MANILA-- An expert believes grassroots-based intervention can help promote successful and cost-effective rehabilitation of people dependent on illicit drugs who have surrendered to authorities nationwide.

Community involvement in drug recovery programs promotes a wholistic approach towards reducing the chance for relapse, noted Fr. Carmelo Diola, Dilaab Foundation Inc. chairperson, who has nearly two decades of experience in rehabilitating drug dependents.

"By getting our act together, we can reduce illegal drug use," he said.

Easier access to family support and community services are among the benefits of grassroots-based drug recovery programs for the surrenderers, said experts.

Official data show that the illegal drugs trade has already ballooned into a PHP120-billion industry, with an estimated existing market of some 4.7 million users of the contraband.

Studies show physical and mental health problems, crime, and erosion of one's potential are among the consequences of illegal drug use.

Diola urged all sectors to help the government fight the menace of illegal drugs.

"We must come together because we're faced with a 'Yolanda'-like scenario no sector can face alone," he said.

'Yolanda' (international name 'Haiyan') was the super typhoon that plowed through the central Philippines in November 2013, destroying an enormous swath of land and leaving a death toll exceeding 6,000.

Official data as of last April show that of the estimated 4.7 million illegal drug users nationwide, some 1.2 million have already surrendered to authorities.

Their surrender reduced the country's drug market by nearly 27 percent, the data showed.

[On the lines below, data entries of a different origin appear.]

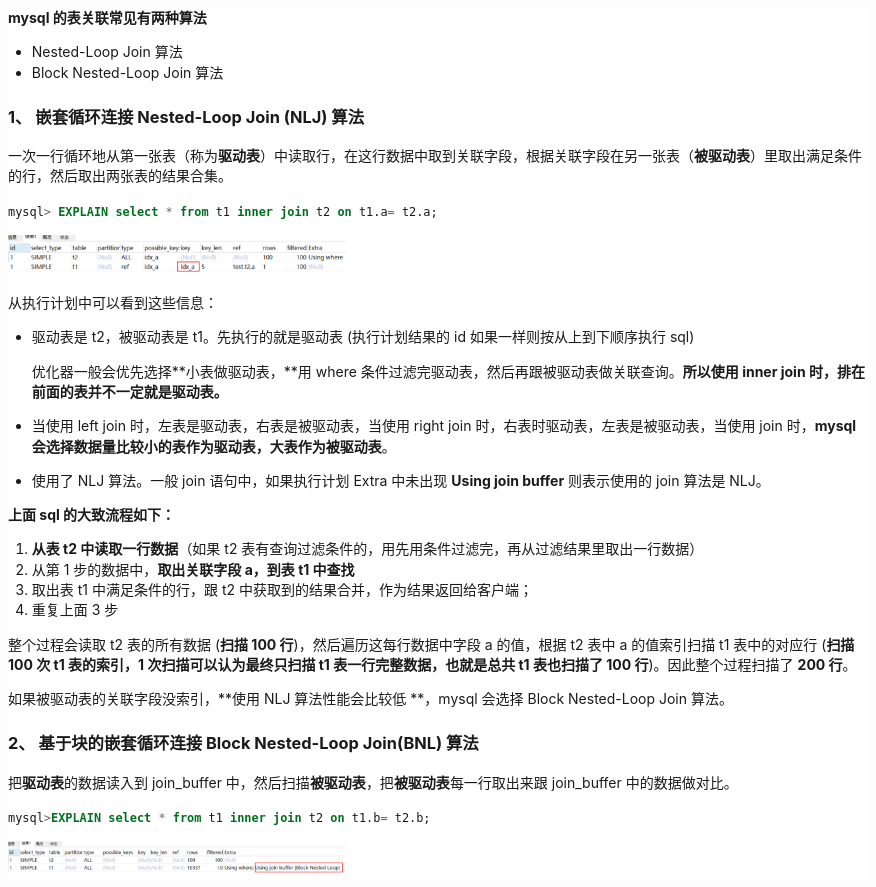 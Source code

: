 **mysql 的表关联常见有两种算法**

- Nested-Loop Join 算法
- Block Nested-Loop Join 算法

### **1、** **嵌套循环连接** **Nested-Loop Join (NLJ) 算法**

一次一行循环地从第一张表（称为**驱动表**）中读取行，在这行数据中取到关联字段，根据关联字段在另一张表（**被驱动表**）里取出满足条件的行，然后取出两张表的结果合集。

```sql
mysql> EXPLAIN select * from t1 inner join t2 on t1.a= t2.a;
```

<img src="../../public/images/image-20240428211345856.png" alt="image-20240428211345856" style="zoom:33%;" />

从执行计划中可以看到这些信息：

- 驱动表是 t2，被驱动表是 t1。先执行的就是驱动表 (执行计划结果的 id 如果一样则按从上到下顺序执行 sql)

  优化器一般会优先选择**小表做驱动表，**用 where 条件过滤完驱动表，然后再跟被驱动表做关联查询。**所以使用 inner join 时，排在前面的表并不一定就是驱动表。**

- 当使用 left join 时，左表是驱动表，右表是被驱动表，当使用 right join 时，右表时驱动表，左表是被驱动表，当使用 join 时，**mysql 会选择数据量比较小的表作为驱动表，大表作为被驱动表**。

- 使用了 NLJ 算法。一般 join 语句中，如果执行计划 Extra 中未出现 **Using join buffer** 则表示使用的 join 算法是 NLJ。



**上面 sql 的大致流程如下：**

1. **从表 t2 中读取一行数据**（如果 t2 表有查询过滤条件的，用先用条件过滤完，再从过滤结果里取出一行数据）
2. 从第 1 步的数据中，**取出关联字段 a，到表 t1 中查找**
3. 取出表 t1 中满足条件的行，跟 t2 中获取到的结果合并，作为结果返回给客户端；
4. 重复上面 3 步

整个过程会读取 t2 表的所有数据 (**扫描 100 行**)，然后遍历这每行数据中字段 a 的值，根据 t2 表中 a 的值索引扫描 t1 表中的对应行 (**扫描 100 次 t1 表的索引，1 次扫描可以认为最终只扫描 t1 表一行完整数据，也就是总共 t1 表也扫描了 100 行**)。因此整个过程扫描了 **200 行**。

如果被驱动表的关联字段没索引，**使用 NLJ 算法性能会比较低 **，mysql 会选择 Block Nested-Loop Join 算法。



### **2、** **基于块的嵌套循环连接** Block Nested-Loop Join(BNL) 算法

把**驱动表**的数据读入到 join_buffer 中，然后扫描**被驱动表**，把**被驱动表**每一行取出来跟 join_buffer 中的数据做对比。

```sql
mysql>EXPLAIN select * from t1 inner join t2 on t1.b= t2.b;
```

<img src="../../public/images/image-20240428211717605.png" alt="image-20240428211717605" style="zoom:33%;" />
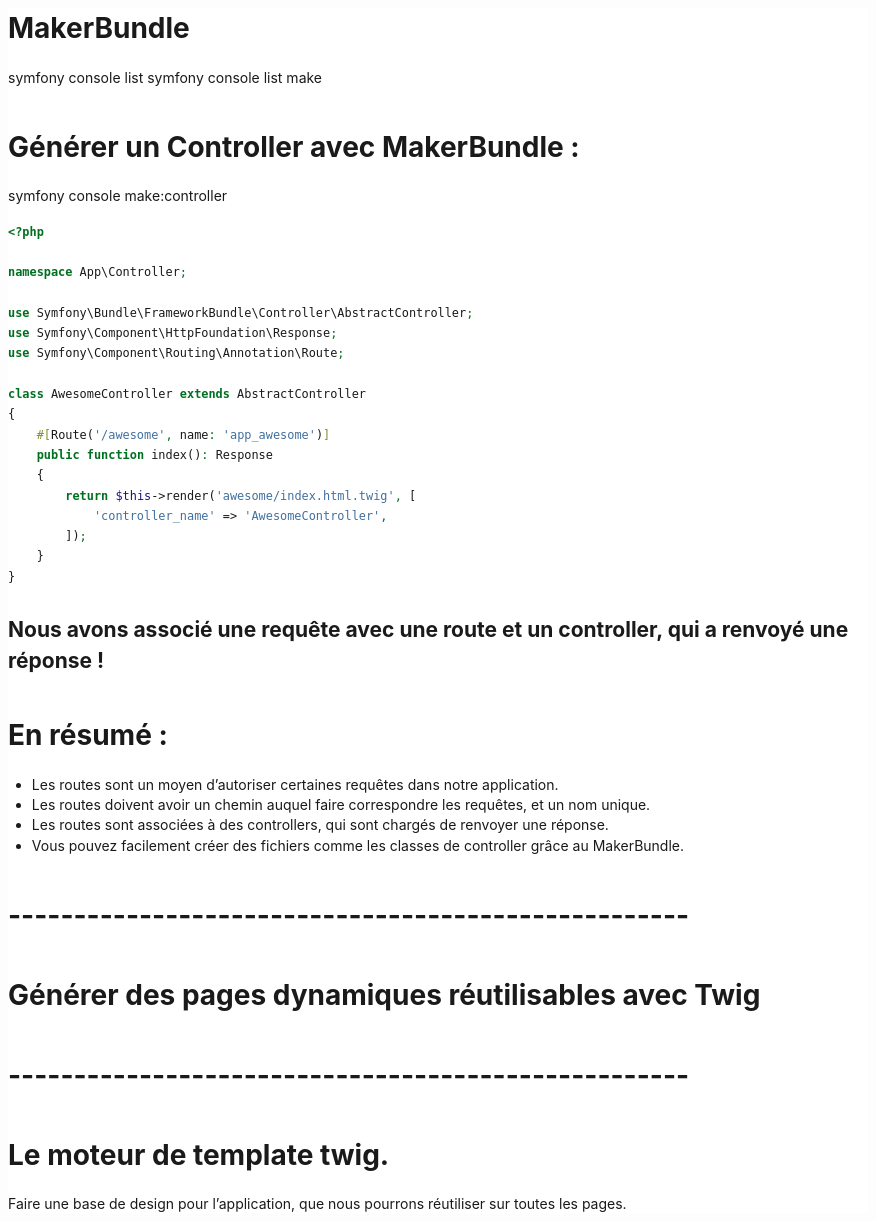 # MakerBundle
symfony console list
symfony console list make

# Générer un Controller avec MakerBundle :
symfony console make:controller

```php
<?php

namespace App\Controller;

use Symfony\Bundle\FrameworkBundle\Controller\AbstractController;
use Symfony\Component\HttpFoundation\Response;
use Symfony\Component\Routing\Annotation\Route;

class AwesomeController extends AbstractController
{
    #[Route('/awesome', name: 'app_awesome')]
    public function index(): Response
    {
        return $this->render('awesome/index.html.twig', [
            'controller_name' => 'AwesomeController',
        ]);
    }
}
```

## Nous avons associé une requête avec une route et un controller, qui a renvoyé une réponse !

# En résumé :
- Les routes sont un moyen d’autoriser certaines requêtes dans notre application.
- Les routes doivent avoir un chemin auquel faire correspondre les requêtes, et un nom unique.
- Les routes sont associées à des controllers, qui sont chargés de renvoyer une réponse.
- Vous pouvez facilement créer des fichiers comme les classes de controller grâce au MakerBundle.



# ----------------------------------------------------
# Générer des pages dynamiques réutilisables avec Twig
# ----------------------------------------------------

# Le moteur de template twig.
Faire une base de design pour l’application, que nous pourrons réutiliser sur toutes les pages.
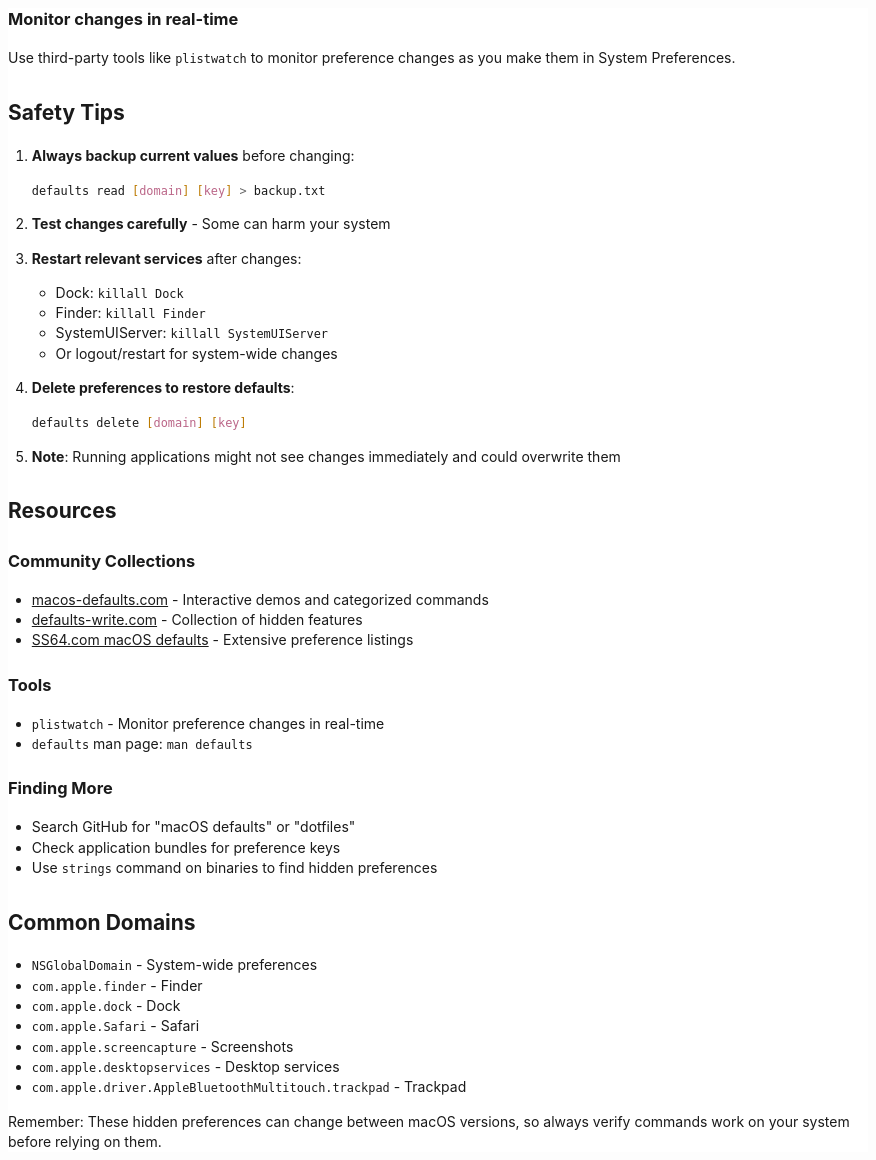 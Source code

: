 ### Monitor changes in real-time
Use third-party tools like `plistwatch` to monitor preference changes as you make them in System Preferences.

## Safety Tips

1. **Always backup current values** before changing:
   ```bash
   defaults read [domain] [key] > backup.txt
   ```

2. **Test changes carefully** - Some can harm your system

3. **Restart relevant services** after changes:
   - Dock: `killall Dock`
   - Finder: `killall Finder`
   - SystemUIServer: `killall SystemUIServer`
   - Or logout/restart for system-wide changes

4. **Delete preferences to restore defaults**:
   ```bash
   defaults delete [domain] [key]
   ```

5. **Note**: Running applications might not see changes immediately and could overwrite them

## Resources

### Community Collections
- [macos-defaults.com](https://macos-defaults.com/) - Interactive demos and categorized commands
- [defaults-write.com](https://www.defaults-write.com/) - Collection of hidden features
- [SS64.com macOS defaults](https://ss64.com/mac/syntax-defaults.html) - Extensive preference listings

### Tools
- `plistwatch` - Monitor preference changes in real-time
- `defaults` man page: `man defaults`

### Finding More
- Search GitHub for "macOS defaults" or "dotfiles"
- Check application bundles for preference keys
- Use `strings` command on binaries to find hidden preferences

## Common Domains

- `NSGlobalDomain` - System-wide preferences
- `com.apple.finder` - Finder
- `com.apple.dock` - Dock
- `com.apple.Safari` - Safari
- `com.apple.screencapture` - Screenshots
- `com.apple.desktopservices` - Desktop services
- `com.apple.driver.AppleBluetoothMultitouch.trackpad` - Trackpad

Remember: These hidden preferences can change between macOS versions, so always verify commands work on your system before relying on them.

However, demand for illegal drugs could remain high with some 3 million people still hooked on these contraband items.

"There is still so much work to be done," said Presidential Communications Office (PCO) Secretary Martin Andanar.

He called on all sectors to help the government win the war against illegal drugs.

"We must work together and ensure winning such war," he said.

Earlier, the Philippine National Police (PNP) and Philippine Drug Enforcement Agency (PDEA) said the government's nationwide crackdown against illegal drugs led to an almost 29 percent reduction in index crimes in the country.

From almost 135,000 crimes during the July 2015-March 2016 period, both agencies said the number of index crimes dipped to 96,398 between July 2016 and March 2017.

Authorities associated illegal drug use with the commission of a number of such crimes.

Citing the period July 1, 2016 to March 31 this year, they said there were 9,432 local homicide cases under investigation, of which almost 20 percent or 1,847 are drug-related, they said.

Diola cited the Labang community-based program in Cebu province as one model for the wholistic grassroots approach he is advocating to help prevent the rehabilitation-relapse cycle that drug-affected surrenderers are susceptible to.

"For me, it's the missing link," he said.

According to Diola, the Labang program he's helping spearhead covers evaluating the surrenderers and building up their psychosocial capability.

"There was already something broken in them before they did drugs," he noted.

Labang also involves providing the surrenderers livelihood training and helping them reintegrate into society, he continued.

"We need to come together to overcome a culture of shared and learned helplessness," he said.

Labang fuses the Filipino words 'lahat' (all) and 'bangon' (rise) to reflect the program's thrust.

According to Diola, participation in Labang costs some PHP3,200 per person per month, way below the minimum PHP30,000 per month that rehabilitation centers usually charge clients.